BRIEF
Copy each line below that includes "juego".

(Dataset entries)
• • • • • • •

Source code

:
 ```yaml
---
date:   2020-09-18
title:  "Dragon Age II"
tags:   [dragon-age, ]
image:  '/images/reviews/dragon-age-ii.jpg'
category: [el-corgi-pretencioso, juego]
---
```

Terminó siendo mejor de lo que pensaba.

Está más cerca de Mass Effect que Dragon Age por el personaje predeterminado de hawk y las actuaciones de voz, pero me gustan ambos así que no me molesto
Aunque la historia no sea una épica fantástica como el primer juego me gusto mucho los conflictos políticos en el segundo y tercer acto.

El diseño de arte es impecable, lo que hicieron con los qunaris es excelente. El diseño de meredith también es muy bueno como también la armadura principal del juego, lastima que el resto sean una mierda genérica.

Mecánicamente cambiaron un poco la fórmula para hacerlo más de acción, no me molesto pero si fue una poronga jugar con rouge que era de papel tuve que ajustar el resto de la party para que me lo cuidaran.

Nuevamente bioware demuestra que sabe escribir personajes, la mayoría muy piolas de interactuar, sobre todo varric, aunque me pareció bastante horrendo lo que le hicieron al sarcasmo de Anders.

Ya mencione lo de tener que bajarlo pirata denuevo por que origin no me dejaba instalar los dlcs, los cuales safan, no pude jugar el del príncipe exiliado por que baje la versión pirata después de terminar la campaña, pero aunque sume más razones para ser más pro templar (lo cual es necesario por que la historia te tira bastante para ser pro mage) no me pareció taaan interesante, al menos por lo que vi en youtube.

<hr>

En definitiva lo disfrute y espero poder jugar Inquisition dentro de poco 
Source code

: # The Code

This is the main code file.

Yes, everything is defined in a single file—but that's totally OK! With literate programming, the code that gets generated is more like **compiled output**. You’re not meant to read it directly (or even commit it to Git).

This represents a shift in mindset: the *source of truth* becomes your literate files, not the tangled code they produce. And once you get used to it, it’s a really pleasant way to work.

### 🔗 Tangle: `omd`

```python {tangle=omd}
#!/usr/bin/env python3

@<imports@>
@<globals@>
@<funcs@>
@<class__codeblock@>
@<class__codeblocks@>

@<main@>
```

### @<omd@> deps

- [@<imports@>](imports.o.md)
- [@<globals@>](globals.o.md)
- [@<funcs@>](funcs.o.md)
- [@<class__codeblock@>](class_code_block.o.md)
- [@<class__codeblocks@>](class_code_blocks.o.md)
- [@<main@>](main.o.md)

• • • • • • •

SOLUTION TO THIS EXERCISE
category: [el-corgi-pretencioso, juego]
Aunque la historia no sea una épica fantástica como el primer juego me gusto mucho los conflictos políticos en el segundo y tercer acto.
El diseño de arte es impecable, lo que hicieron con los qunaris es excelente. El diseño de meredith también es muy bueno como también la armadura principal del juego, lastima que el resto sean una mierda genérica.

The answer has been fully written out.